In her brief in opposition to summary judgment, Plaintiff asserts that two male students were treated more favorably than she by Defendant Ho. (Doc. 79, p. 24). Plaintiff's only argument with respect to Defendant Lai is that "genuine issues of material fact exist as to whether [male students'] comprehensive examinations were scheduled prior to the time period contemplated in their PhD Agreements with Defendant Lai." (Doc. 79). In fact, quite the opposite is true: no issues of material fact exist because Plaintiff has not provided any evidence supporting this contention.
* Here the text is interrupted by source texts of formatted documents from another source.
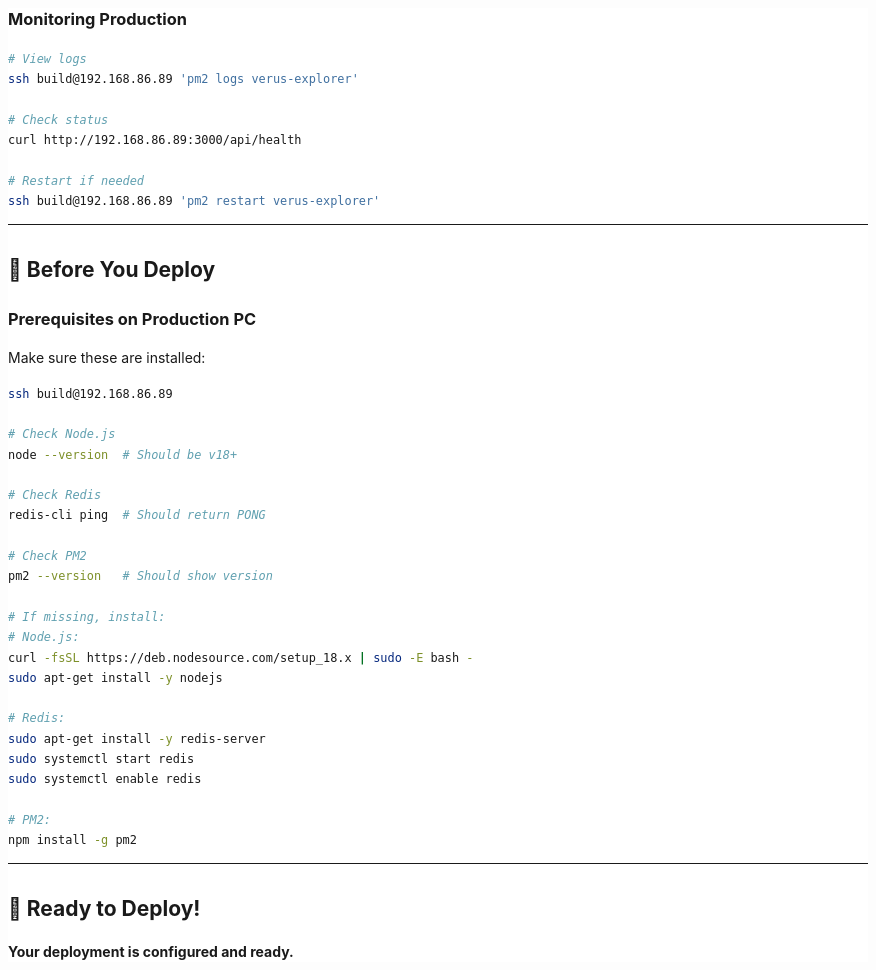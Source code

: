 ### Monitoring Production
```bash
# View logs
ssh build@192.168.86.89 'pm2 logs verus-explorer'

# Check status
curl http://192.168.86.89:3000/api/health

# Restart if needed
ssh build@192.168.86.89 'pm2 restart verus-explorer'
```

---

## 🎯 Before You Deploy

### Prerequisites on Production PC

Make sure these are installed:

```bash
ssh build@192.168.86.89

# Check Node.js
node --version  # Should be v18+

# Check Redis
redis-cli ping  # Should return PONG

# Check PM2
pm2 --version   # Should show version

# If missing, install:
# Node.js:
curl -fsSL https://deb.nodesource.com/setup_18.x | sudo -E bash -
sudo apt-get install -y nodejs

# Redis:
sudo apt-get install -y redis-server
sudo systemctl start redis
sudo systemctl enable redis

# PM2:
npm install -g pm2
```

---

## 🎉 Ready to Deploy!

**Your deployment is configured and ready.**
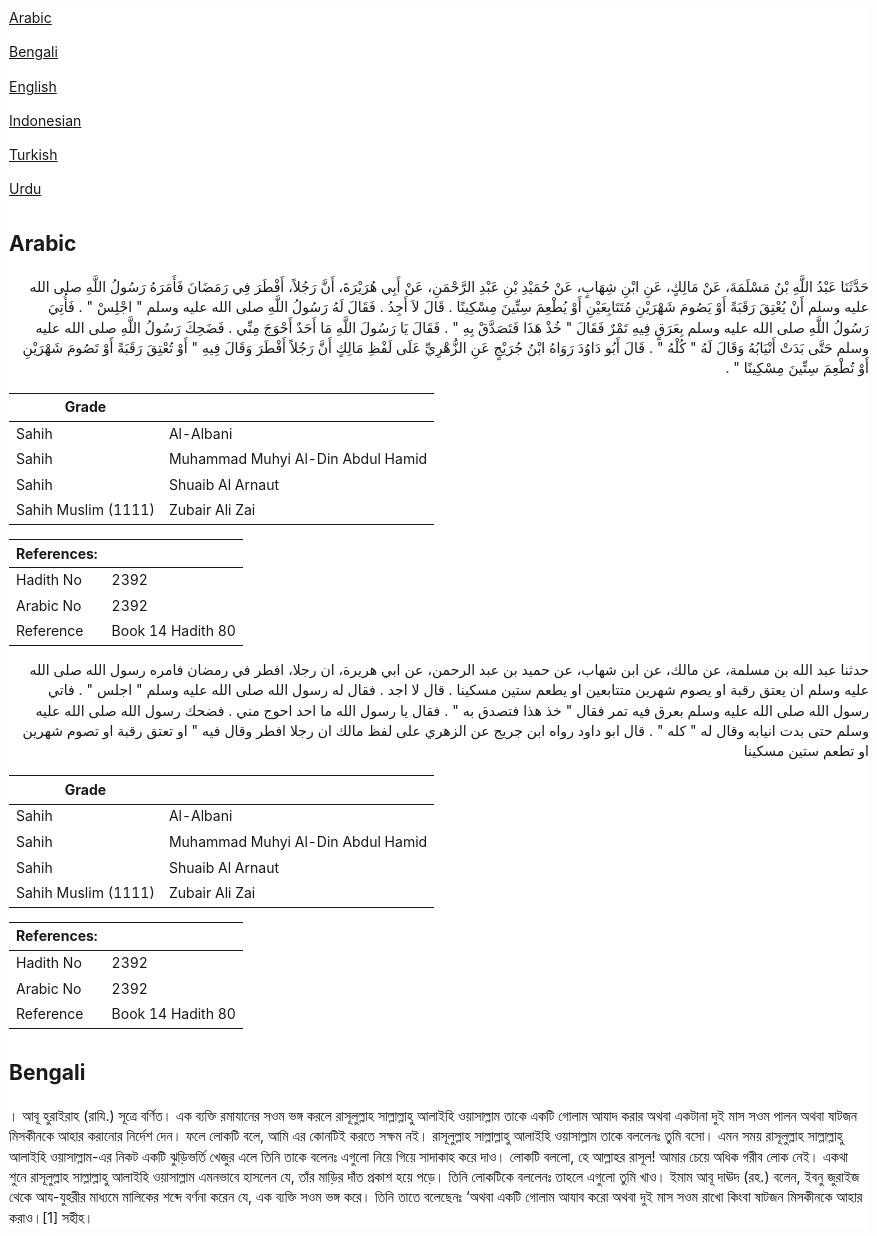 [Arabic](#arabic)

[Bengali](#bengali)

[English](#english)

[Indonesian](#indonesian)

[Turkish](#turkish)

[Urdu](#urdu)

## Arabic


<div dir="rtl" lang="ar" style={{fontSize:'larger',backgroundColor:'#f8f9fa',padding:20}}>
حَدَّثَنَا عَبْدُ اللَّهِ بْنُ مَسْلَمَةَ، عَنْ مَالِكٍ، عَنِ ابْنِ شِهَابٍ، عَنْ حُمَيْدِ بْنِ عَبْدِ الرَّحْمَنِ، عَنْ أَبِي هُرَيْرَةَ، أَنَّ رَجُلاً، أَفْطَرَ فِي رَمَضَانَ فَأَمَرَهُ رَسُولُ اللَّهِ صلى الله عليه وسلم أَنْ يُعْتِقَ رَقَبَةً أَوْ يَصُومَ شَهْرَيْنِ مُتَتَابِعَيْنِ أَوْ يُطْعِمَ سِتِّينَ مِسْكِينًا ‏.‏ قَالَ لاَ أَجِدُ ‏.‏ فَقَالَ لَهُ رَسُولُ اللَّهِ صلى الله عليه وسلم ‏"‏ اجْلِسْ ‏"‏ ‏.‏ فَأُتِيَ رَسُولُ اللَّهِ صلى الله عليه وسلم بِعَرَقٍ فِيهِ تَمْرٌ فَقَالَ ‏"‏ خُذْ هَذَا فَتَصَدَّقْ بِهِ ‏"‏ ‏.‏ فَقَالَ يَا رَسُولَ اللَّهِ مَا أَحَدٌ أَحْوَجَ مِنِّي ‏.‏ فَضَحِكَ رَسُولُ اللَّهِ صلى الله عليه وسلم حَتَّى بَدَتْ أَنْيَابُهُ وَقَالَ لَهُ ‏"‏ كُلْهُ ‏"‏ ‏.‏ قَالَ أَبُو دَاوُدَ رَوَاهُ ابْنُ جُرَيْجٍ عَنِ الزُّهْرِيِّ عَلَى لَفْظِ مَالِكٍ أَنَّ رَجُلاً أَفْطَرَ وَقَالَ فِيهِ ‏"‏ أَوْ تُعْتِقَ رَقَبَةً أَوْ تَصُومَ شَهْرَيْنِ أَوْ تُطْعِمَ سِتِّينَ مِسْكِينًا ‏"‏ ‏.‏
</div>
<div style={{backgroundColor:'#f8f9fa',padding:20, marginBottom: 10}}><table> <thead> <tr> <th>Grade</th> <th></th> </tr> </thead> <tbody> <tr><td>Sahih</td><td>Al-Albani</td></tr><tr><td>Sahih</td><td>Muhammad Muhyi Al-Din Abdul Hamid</td></tr><tr><td>Sahih</td><td>Shuaib Al Arnaut</td></tr><tr><td>Sahih Muslim (1111)</td><td>Zubair Ali Zai</td></tr></tbody></table><table> <thead> <tr> <th>References:</th> <th></th> </tr> </thead> <tbody><tr><td>Hadith No</td><td>2392</td></tr><tr><td>Arabic No</td><td>2392</td></tr><tr><td>Reference</td><td>Book 14 Hadith 80</td></tr></tbody></table></div>


<div dir="rtl" lang="ar" style={{fontSize:'larger',backgroundColor:'#f8f9fa',padding:20}}>
حدثنا عبد الله بن مسلمة، عن مالك، عن ابن شهاب، عن حميد بن عبد الرحمن، عن ابي هريرة، ان رجلا، افطر في رمضان فامره رسول الله صلى الله عليه وسلم ان يعتق رقبة او يصوم شهرين متتابعين او يطعم ستين مسكينا . قال لا اجد . فقال له رسول الله صلى الله عليه وسلم " اجلس " . فاتي رسول الله صلى الله عليه وسلم بعرق فيه تمر فقال " خذ هذا فتصدق به " . فقال يا رسول الله ما احد احوج مني . فضحك رسول الله صلى الله عليه وسلم حتى بدت انيابه وقال له " كله " . قال ابو داود رواه ابن جريج عن الزهري على لفظ مالك ان رجلا افطر وقال فيه " او تعتق رقبة او تصوم شهرين او تطعم ستين مسكينا
</div>
<div style={{backgroundColor:'#f8f9fa',padding:20, marginBottom: 10}}><table> <thead> <tr> <th>Grade</th> <th></th> </tr> </thead> <tbody> <tr><td>Sahih</td><td>Al-Albani</td></tr><tr><td>Sahih</td><td>Muhammad Muhyi Al-Din Abdul Hamid</td></tr><tr><td>Sahih</td><td>Shuaib Al Arnaut</td></tr><tr><td>Sahih Muslim (1111)</td><td>Zubair Ali Zai</td></tr></tbody></table><table> <thead> <tr> <th>References:</th> <th></th> </tr> </thead> <tbody><tr><td>Hadith No</td><td>2392</td></tr><tr><td>Arabic No</td><td>2392</td></tr><tr><td>Reference</td><td>Book 14 Hadith 80</td></tr></tbody></table></div>

## Bengali


<div dir="ltr" lang="bn" style={{fontSize:'larger',backgroundColor:'#f8f9fa',padding:20}}>
। আবূ হুরাইরাহ (রাযি.) সূত্রে বর্ণিত। এক ব্যক্তি রমাযানের সওম ভঙ্গ করলে রাসূলুল্লাহ সাল্লাল্লাহু আলাইহি ওয়াসাল্লাম তাকে একটি গোলাম আযাদ করার অথবা একটানা দুই মাস সওম পালন অথবা ষাটজন মিসকীনকে আহার করানোর নির্দেশ দেন। ফলে লোকটি বলে, আমি এর কোনটিই করতে সক্ষম নই। রাসূলুল্লাহ সাল্লাল্লাহু আলাইহি ওয়াসাল্লাম তাকে বললেনঃ তুমি বসো। এমন সময় রাসূলুল্লাহ সাল্লাল্লাহু আলাইহি ওয়াসাল্লাম-এর নিকট একটি ঝুড়িভর্তি খেজুর এলে তিনি তাকে বলেনঃ এগুলো নিয়ে গিয়ে সাদাকাহ করে দাও। লোকটি বললো, হে আল্লাহর রাসূল! আমার চেয়ে অধিক গরীব লোক নেই। একথা শুনে রাসূলুল্লাহ সাল্লাল্লাহু আলাইহি ওয়াসাল্লাম এমনভাবে হাসলেন যে, তাঁর মাড়ির দাঁত প্রকাশ হয়ে পড়ে। তিনি লোকটিকে বললেনঃ তাহলে এগুলো তুমি খাও। ইমাম আবূ দাঊদ (রহ.) বলেন, ইবনু জুরাইজ থেকে আয-যুহরীর মাধ্যমে মালিকের শব্দে বর্ণনা করেন যে, এক ব্যক্তি সওম ভঙ্গ করে। তিনি তাতে বলেছেনঃ ‘অথবা একটি গোলাম আযাব করো অথবা দুই মাস সওম রাখো কিংবা ষাটজন মিসকীনকে আহার করাও।[1] সহীহ।
</div>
Despite Plaintiff's failure to cite to record evidence supporting her claims, the Court has endeavored, in all fairness to Plaintiff, to review the record independently and has observed an absolute dearth of evidence supporting her contention that Defendant Lai purposely discriminated against female students. Quite simply, no record evidence exists indicating that Defendant Lai has treated male students more favorably than Plaintiff or, more generally, than female students on the whole. The allegation regarding Defendant Lai's two male students is nothing more than unabashed speculation on the Plaintiff's part, contemplated for the first and only time in her opposition brief and entirely unsupported by the evidence. Accordingly, we will grant the Defendants' Motion for Summary Judgment with respect to Plaintiff's Equal Protection claims.
V. CONCLUSION
As the Third Circuit has previously admonished: "Summary judgment is essentially 'put up or shut up' time for the non-moving party; the non-moving party must rebut the motion with facts in the record and cannot rest solely on assertions made in the pleadings, legal memoranda, or oral arguments." Berckeley Inv. Group, Ltd. v. Cokitt, 455 F.3d 195, 201 (3d Cir. 2006). Plaintiff may not simply rest on her laurels once litigation has progressed to the summary judgment phase; she must demonstrate to the Court that a factual basis exists from which a reasonable jury could find in her favor. Plaintiff has failed utterly in this endeavor. Because Plaintiff has failed to put before the Court any record evidence substantiating her claims or demonstrating that arguments set forth in her brief are anything beyond mere speculation, the Court will grant the Defendants' Motion for Summary Judgment (doc. 67) in its entirety and enter judgment in the Defendants' favor on all counts of the Plaintiff's Amended Complaint (doc. 33). An appropriate order shall issue.